Joint Letter to the Commerce Committee on the Rural Local Broadcast Signal Act

Text of this letter follows the images

The letter reads

We are writing to express our deep concerns regarding H.R. 3615, The Rural Local Broadcast Signal Act. As representatives of organizations dedicated to limited government, we are concerned that this legislation currently before your committee will increase the role of government in private markets and distort innovation and investment in the developing communications market.

Innovation in commercial technology markets involves considerable risk. Consumers may not value new products or services and investors may not recoup their outlays. With this risk comes not only the potential for great success, but also the potential for spectacular failure. Such is the history of commercial technology. From the telegraph to the Internet, America has witnessed the meteoric rise of companies such as Western Union and Iridium only to see them fall again when they miss unforeseen innovations or shifts in the marketplace.

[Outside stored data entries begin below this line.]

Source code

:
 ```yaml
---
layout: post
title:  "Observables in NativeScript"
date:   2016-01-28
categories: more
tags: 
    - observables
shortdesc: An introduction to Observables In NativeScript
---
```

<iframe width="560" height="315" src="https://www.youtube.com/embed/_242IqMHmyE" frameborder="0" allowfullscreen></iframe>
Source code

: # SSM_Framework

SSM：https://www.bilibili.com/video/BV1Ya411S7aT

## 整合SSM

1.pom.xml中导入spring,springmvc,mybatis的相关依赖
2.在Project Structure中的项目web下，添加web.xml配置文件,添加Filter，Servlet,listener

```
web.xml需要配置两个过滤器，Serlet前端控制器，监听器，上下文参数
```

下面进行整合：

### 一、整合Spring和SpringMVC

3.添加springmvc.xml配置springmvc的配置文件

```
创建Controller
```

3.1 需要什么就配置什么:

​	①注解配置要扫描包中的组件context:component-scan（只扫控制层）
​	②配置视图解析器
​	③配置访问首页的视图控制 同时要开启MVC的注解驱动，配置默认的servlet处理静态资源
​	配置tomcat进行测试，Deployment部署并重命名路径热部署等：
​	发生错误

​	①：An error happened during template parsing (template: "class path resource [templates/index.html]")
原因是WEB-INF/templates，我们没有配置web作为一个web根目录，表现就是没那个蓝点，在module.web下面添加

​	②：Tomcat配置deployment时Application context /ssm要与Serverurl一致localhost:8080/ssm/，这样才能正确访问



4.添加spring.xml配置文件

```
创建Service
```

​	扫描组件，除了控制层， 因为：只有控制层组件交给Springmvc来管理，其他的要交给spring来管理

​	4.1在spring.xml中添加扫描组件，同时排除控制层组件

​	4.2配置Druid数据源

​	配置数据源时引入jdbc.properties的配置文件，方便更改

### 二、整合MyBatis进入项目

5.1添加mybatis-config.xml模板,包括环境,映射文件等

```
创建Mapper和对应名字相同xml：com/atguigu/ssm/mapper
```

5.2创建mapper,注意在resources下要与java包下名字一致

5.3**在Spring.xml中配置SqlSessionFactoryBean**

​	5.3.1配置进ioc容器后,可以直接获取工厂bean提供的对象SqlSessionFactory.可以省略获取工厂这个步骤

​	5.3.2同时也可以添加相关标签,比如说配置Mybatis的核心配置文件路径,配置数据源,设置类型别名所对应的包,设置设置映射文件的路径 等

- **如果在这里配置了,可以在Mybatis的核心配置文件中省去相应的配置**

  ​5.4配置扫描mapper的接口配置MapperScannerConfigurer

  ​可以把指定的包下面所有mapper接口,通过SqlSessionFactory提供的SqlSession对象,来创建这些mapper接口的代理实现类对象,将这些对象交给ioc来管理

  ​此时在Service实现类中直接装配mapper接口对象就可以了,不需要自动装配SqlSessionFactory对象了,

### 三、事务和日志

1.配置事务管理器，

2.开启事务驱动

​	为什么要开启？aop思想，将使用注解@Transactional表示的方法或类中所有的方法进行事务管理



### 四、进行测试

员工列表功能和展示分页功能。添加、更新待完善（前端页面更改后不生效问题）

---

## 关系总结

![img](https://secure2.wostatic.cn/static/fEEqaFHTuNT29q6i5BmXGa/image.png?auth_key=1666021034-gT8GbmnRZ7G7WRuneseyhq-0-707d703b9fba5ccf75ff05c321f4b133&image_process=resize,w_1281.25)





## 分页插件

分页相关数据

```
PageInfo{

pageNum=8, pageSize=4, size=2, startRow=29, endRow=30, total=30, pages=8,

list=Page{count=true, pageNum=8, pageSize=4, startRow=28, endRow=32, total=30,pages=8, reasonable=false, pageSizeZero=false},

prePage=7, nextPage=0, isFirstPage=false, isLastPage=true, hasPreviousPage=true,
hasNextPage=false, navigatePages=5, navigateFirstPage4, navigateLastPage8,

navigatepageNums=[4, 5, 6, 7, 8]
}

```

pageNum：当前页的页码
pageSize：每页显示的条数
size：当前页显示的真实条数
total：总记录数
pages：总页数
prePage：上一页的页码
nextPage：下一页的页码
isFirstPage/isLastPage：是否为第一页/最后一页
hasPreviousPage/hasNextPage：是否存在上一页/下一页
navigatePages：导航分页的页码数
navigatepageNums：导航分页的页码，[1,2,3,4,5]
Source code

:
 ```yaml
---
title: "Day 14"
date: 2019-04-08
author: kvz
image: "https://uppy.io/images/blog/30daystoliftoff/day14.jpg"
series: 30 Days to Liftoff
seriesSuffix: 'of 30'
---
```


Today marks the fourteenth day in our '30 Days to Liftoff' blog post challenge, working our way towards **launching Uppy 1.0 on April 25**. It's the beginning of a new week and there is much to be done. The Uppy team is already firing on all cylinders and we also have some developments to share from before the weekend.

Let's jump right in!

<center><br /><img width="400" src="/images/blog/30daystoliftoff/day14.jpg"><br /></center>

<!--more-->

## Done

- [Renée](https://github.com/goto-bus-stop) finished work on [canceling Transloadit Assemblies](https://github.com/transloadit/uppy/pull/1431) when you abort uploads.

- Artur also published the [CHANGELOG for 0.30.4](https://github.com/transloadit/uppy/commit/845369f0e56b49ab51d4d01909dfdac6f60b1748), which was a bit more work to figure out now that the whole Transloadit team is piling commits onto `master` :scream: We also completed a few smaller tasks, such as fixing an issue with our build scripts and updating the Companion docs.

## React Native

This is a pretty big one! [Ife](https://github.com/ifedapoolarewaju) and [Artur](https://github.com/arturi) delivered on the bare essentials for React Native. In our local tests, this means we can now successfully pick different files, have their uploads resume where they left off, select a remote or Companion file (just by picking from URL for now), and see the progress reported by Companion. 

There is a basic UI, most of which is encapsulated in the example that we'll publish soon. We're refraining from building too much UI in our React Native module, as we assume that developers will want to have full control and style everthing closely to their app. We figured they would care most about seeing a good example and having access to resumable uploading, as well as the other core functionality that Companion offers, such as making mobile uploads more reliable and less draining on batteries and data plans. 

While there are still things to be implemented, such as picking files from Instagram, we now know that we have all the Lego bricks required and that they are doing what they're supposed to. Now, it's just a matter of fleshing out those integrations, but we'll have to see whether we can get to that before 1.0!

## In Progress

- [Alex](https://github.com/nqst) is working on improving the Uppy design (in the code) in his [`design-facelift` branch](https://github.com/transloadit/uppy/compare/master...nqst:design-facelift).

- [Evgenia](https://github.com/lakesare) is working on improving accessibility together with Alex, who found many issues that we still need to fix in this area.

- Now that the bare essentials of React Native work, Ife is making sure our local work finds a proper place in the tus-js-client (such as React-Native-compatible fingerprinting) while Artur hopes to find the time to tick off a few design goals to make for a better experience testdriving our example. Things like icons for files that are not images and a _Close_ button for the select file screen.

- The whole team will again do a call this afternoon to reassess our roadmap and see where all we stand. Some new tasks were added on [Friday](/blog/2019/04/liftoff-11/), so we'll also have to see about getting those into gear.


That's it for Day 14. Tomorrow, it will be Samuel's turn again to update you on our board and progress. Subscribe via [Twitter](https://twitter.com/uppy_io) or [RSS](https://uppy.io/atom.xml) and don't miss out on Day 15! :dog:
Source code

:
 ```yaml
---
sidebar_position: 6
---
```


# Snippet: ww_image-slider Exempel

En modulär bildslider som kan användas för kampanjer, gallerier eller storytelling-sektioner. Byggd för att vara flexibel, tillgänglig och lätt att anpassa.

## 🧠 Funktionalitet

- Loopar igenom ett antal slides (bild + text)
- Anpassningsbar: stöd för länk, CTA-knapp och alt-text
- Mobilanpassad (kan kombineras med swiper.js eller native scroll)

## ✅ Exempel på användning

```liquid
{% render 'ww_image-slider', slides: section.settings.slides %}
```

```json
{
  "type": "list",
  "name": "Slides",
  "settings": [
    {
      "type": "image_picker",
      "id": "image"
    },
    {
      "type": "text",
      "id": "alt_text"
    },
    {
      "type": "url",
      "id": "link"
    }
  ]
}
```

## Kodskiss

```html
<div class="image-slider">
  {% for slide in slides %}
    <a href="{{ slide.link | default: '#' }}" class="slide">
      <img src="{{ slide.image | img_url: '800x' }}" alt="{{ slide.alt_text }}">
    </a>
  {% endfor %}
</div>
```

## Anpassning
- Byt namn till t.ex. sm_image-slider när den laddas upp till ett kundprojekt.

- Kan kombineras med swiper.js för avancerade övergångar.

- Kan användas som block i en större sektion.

The movement of the millions of consumers that comprise the market can be all but impossible to predict and the economic repercussions of failing to do so can be steep forcing companies to default on loans and file for bankruptcy protection. Risk is well managed by America’s capital markets. Perhaps the most efficient in the world, our private system deters many bad investments from ever being made. Yet, because risk cannot be eliminated altogether, unsound investments still occur. Government involvement in private capital markets only serves to expand risk and encourage specious investments that leave taxpayers liable for federally guaranteed loans. This process retards market efficiency and drives innovation in misguided ways.

The Rural Local Broadcast Signal Act would authorize the Department of Agriculture to guarantee $1.25 billion in loans for the construction of satellite, cable or wireless subscription-based systems to deliver local broadcast signals to rural areas.

According to the estimates of the Congressional Budget Office, taxpayers would be on the hook for $365 million dollars to finance a project of questionable viability. Worse, this project would be administered by the Rural Utilities Service, an agency that has been well criticized for distorting communications markets by making loans better left to the discretion of the private lenders.

While access to reliable and affordable information is vital for all Americans, government programs that push technological applications beyond their capacity actually limit the ability of the market to provide the most efficient and economical means of achieving this goal. By the time this government program is able to address the problem, estimates are 2006, the market will have further diminished the already small percentage of Americans living in rural areas that cannot access information with innovations we are unable to imagine given current rates of technological innovation.

We urge you to lead your committee to reject this attempt to expand the role of government into areas that are more efficiently and appropriately executed by the private sector.